• [What is needed] Only one stretch of the data below is wanted: the lines starting at the one with "probability $p(G\mid G)=p(P\mid" and ending at the one with "the path as", both included, given again exactly.

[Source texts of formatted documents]
---------------
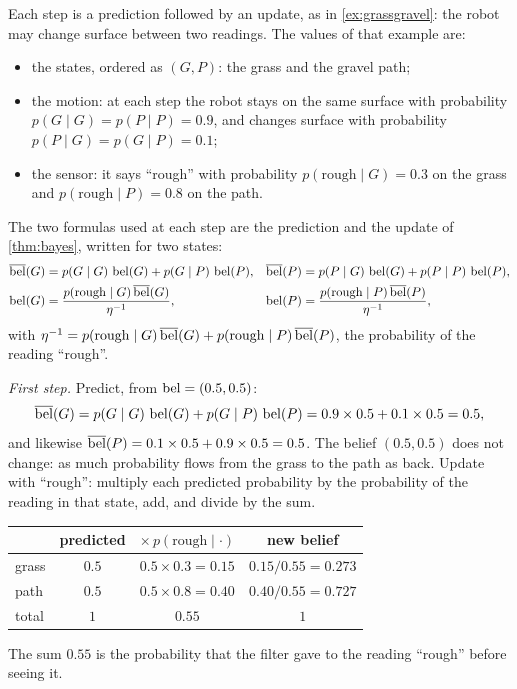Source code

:  Each step is a prediction followed by an update, as in
\cref{ex:grassgravel}: the robot may change surface between two readings.
The values of that example are:
\begin{itemize}[nosep]
  \item the states, ordered as $(G,P)$: the grass and the gravel path;
  \item the motion: at each step the robot stays on the same surface with
        probability $p(G\mid G)=p(P\mid P)=0.9$, and changes surface with
        probability $p(P\mid G)=p(G\mid P)=0.1$;
  \item the sensor: it says ``rough'' with probability
        $p(\text{rough}\mid G)=0.3$ on the grass and
        $p(\text{rough}\mid P)=0.8$ on the path.
\end{itemize}
The two formulas used at each step are the prediction and the update of
\cref{thm:bayes}, written for two states:
\begin{align*}
  \overline{\operatorname{bel}}(G)&=p(G\mid G)\,\operatorname{bel}(G)+p(G\mid P)\,\operatorname{bel}(P),
  &\overline{\operatorname{bel}}(P)&=p(P\mid G)\,\operatorname{bel}(G)+p(P\mid P)\,\operatorname{bel}(P),\\
  \operatorname{bel}(G)&=\frac{p(\text{rough}\mid G)\,\overline{\operatorname{bel}}(G)}{\eta^{-1}},
  &\operatorname{bel}(P)&=\frac{p(\text{rough}\mid P)\,\overline{\operatorname{bel}}(P)}{\eta^{-1}},
\end{align*}
with $\eta^{-1}=p(\text{rough}\mid G)\,\overline{\operatorname{bel}}(G)+p(\text{rough}\mid
P)\,\overline{\operatorname{bel}}(P)$, the probability of the reading ``rough''.

\emph{First step.} Predict, from $\operatorname{bel}=(0.5,0.5)$:
\[
  \overline{\operatorname{bel}}(G)=p(G\mid G)\,\operatorname{bel}(G)+p(G\mid P)\,\operatorname{bel}(P)
  =0.9\times0.5+0.1\times0.5=0.5,
\]
and likewise $\overline{\operatorname{bel}}(P)=0.1\times0.5+0.9\times0.5=0.5$. The belief
$(0.5,0.5)$ does not change: as much probability flows from the grass to
the path as back. Update with ``rough'': multiply each predicted
probability by the probability of the reading in that state, add, and
divide by the sum.
\begin{center}
\begin{tabular}{lccc}
  \toprule
  & predicted & $\times\,p(\text{rough}\mid\cdot)$ & new belief\\
  \midrule
  grass & $0.5$ & $0.5\times0.3=0.15$ & $0.15/0.55=0.273$\\
  path  & $0.5$ & $0.5\times0.8=0.40$ & $0.40/0.55=0.727$\\
  \midrule
  total & $1$ & $0.55$ & $1$\\
  \bottomrule
\end{tabular}
\end{center}
The sum $0.55$ is the probability that the filter gave to the reading
``rough'' before seeing it.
---------------
• [Answer to this problem]
        probability $p(G\mid G)=p(P\mid P)=0.9$, and changes surface with
        probability $p(P\mid G)=p(G\mid P)=0.1$;
  \item the sensor: it says ``rough'' with probability
        $p(\text{rough}\mid G)=0.3$ on the grass and
        $p(\text{rough}\mid P)=0.8$ on the path.
\end{itemize}
The two formulas used at each step are the prediction and the update of
\cref{thm:bayes}, written for two states:
\begin{align*}
  \overline{\operatorname{bel}}(G)&=p(G\mid G)\,\operatorname{bel}(G)+p(G\mid P)\,\operatorname{bel}(P),
  &\overline{\operatorname{bel}}(P)&=p(P\mid G)\,\operatorname{bel}(G)+p(P\mid P)\,\operatorname{bel}(P),\\
  \operatorname{bel}(G)&=\frac{p(\text{rough}\mid G)\,\overline{\operatorname{bel}}(G)}{\eta^{-1}},
  &\operatorname{bel}(P)&=\frac{p(\text{rough}\mid P)\,\overline{\operatorname{bel}}(P)}{\eta^{-1}},
\end{align*}
with $\eta^{-1}=p(\text{rough}\mid G)\,\overline{\operatorname{bel}}(G)+p(\text{rough}\mid
P)\,\overline{\operatorname{bel}}(P)$, the probability of the reading ``rough''.

\emph{First step.} Predict, from $\operatorname{bel}=(0.5,0.5)$:
\[
  \overline{\operatorname{bel}}(G)=p(G\mid G)\,\operatorname{bel}(G)+p(G\mid P)\,\operatorname{bel}(P)
  =0.9\times0.5+0.1\times0.5=0.5,
\]
and likewise $\overline{\operatorname{bel}}(P)=0.1\times0.5+0.9\times0.5=0.5$. The belief
$(0.5,0.5)$ does not change: as much probability flows from the grass to
the path as back. Update with ``rough'': multiply each predicted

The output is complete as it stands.